*Exercise instructions*
Find "ensure the Welcome" and "fix label value_tag" in the records below. Copy the lines holding them and every line between, exactly, and no others.

━━━━━━

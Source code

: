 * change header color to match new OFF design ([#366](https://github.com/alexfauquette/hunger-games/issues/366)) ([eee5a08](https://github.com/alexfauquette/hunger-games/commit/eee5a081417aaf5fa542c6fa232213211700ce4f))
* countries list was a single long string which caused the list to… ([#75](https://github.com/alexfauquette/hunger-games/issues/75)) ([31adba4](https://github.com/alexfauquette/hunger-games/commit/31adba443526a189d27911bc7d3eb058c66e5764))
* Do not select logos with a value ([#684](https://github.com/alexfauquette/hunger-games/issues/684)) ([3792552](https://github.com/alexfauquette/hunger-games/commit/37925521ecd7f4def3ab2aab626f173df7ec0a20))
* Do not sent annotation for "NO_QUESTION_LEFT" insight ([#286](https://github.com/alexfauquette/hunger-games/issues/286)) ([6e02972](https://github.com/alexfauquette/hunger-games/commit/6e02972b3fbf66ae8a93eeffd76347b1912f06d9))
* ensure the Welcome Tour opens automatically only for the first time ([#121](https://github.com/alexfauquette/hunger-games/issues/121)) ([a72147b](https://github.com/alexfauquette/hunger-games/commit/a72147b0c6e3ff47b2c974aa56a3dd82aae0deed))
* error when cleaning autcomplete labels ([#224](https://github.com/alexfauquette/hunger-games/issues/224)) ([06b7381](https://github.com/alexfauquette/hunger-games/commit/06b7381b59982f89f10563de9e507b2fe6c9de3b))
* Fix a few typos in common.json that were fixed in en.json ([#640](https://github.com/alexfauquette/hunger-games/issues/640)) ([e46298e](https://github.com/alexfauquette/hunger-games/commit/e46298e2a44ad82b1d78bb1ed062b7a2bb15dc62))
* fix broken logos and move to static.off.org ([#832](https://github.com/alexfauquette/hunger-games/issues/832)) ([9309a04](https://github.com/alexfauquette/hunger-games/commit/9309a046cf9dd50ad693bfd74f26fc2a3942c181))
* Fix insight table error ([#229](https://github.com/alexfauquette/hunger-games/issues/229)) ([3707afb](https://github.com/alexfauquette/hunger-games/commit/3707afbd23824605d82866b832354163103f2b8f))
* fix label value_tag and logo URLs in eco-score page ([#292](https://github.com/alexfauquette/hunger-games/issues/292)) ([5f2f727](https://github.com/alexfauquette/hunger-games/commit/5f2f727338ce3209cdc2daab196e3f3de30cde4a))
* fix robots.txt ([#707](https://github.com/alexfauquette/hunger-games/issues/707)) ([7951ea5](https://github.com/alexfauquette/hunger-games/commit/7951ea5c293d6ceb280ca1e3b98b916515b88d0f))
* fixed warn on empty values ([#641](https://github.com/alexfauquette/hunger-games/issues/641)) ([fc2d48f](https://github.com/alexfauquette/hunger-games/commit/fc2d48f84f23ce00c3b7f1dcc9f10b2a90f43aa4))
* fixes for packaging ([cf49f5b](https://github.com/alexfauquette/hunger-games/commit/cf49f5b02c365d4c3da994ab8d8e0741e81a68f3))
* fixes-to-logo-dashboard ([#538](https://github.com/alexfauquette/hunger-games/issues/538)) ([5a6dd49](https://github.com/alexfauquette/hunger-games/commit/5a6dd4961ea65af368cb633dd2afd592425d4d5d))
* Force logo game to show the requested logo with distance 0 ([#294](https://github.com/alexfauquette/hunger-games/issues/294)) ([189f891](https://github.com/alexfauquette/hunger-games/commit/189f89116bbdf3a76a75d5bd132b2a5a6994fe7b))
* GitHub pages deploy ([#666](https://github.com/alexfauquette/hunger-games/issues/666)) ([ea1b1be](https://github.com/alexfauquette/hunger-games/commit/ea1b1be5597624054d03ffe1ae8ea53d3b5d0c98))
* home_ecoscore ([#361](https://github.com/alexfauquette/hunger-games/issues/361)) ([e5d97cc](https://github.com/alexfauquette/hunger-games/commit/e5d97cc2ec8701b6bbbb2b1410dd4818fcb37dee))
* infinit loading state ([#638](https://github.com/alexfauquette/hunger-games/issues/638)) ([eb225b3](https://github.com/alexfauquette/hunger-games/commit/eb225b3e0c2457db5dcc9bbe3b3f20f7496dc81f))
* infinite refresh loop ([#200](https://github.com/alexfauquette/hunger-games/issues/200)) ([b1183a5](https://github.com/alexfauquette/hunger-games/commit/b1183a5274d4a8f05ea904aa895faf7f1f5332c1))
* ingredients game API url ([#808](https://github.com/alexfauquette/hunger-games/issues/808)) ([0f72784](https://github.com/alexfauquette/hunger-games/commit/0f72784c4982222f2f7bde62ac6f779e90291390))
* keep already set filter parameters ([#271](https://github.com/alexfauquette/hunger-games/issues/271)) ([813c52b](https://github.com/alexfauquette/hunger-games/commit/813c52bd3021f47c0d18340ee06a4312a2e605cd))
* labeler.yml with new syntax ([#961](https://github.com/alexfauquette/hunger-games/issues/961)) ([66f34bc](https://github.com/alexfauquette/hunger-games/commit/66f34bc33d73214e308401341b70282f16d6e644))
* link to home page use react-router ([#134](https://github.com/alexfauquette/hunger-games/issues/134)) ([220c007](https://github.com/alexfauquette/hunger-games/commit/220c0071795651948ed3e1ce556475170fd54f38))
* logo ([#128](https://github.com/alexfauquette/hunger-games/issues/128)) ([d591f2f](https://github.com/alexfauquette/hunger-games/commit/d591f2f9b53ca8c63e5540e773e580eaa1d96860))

━━━━━━

*Solution to this task*
* ensure the Welcome Tour opens automatically only for the first time ([#121](https://github.com/alexfauquette/hunger-games/issues/121)) ([a72147b](https://github.com/alexfauquette/hunger-games/commit/a72147b0c6e3ff47b2c974aa56a3dd82aae0deed))
* error when cleaning autcomplete labels ([#224](https://github.com/alexfauquette/hunger-games/issues/224)) ([06b7381](https://github.com/alexfauquette/hunger-games/commit/06b7381b59982f89f10563de9e507b2fe6c9de3b))
* Fix a few typos in common.json that were fixed in en.json ([#640](https://github.com/alexfauquette/hunger-games/issues/640)) ([e46298e](https://github.com/alexfauquette/hunger-games/commit/e46298e2a44ad82b1d78bb1ed062b7a2bb15dc62))
* fix broken logos and move to static.off.org ([#832](https://github.com/alexfauquette/hunger-games/issues/832)) ([9309a04](https://github.com/alexfauquette/hunger-games/commit/9309a046cf9dd50ad693bfd74f26fc2a3942c181))
* Fix insight table error ([#229](https://github.com/alexfauquette/hunger-games/issues/229)) ([3707afb](https://github.com/alexfauquette/hunger-games/commit/3707afbd23824605d82866b832354163103f2b8f))
* fix label value_tag and logo URLs in eco-score page ([#292](https://github.com/alexfauquette/hunger-games/issues/292)) ([5f2f727](https://github.com/alexfauquette/hunger-games/commit/5f2f727338ce3209cdc2daab196e3f3de30cde4a))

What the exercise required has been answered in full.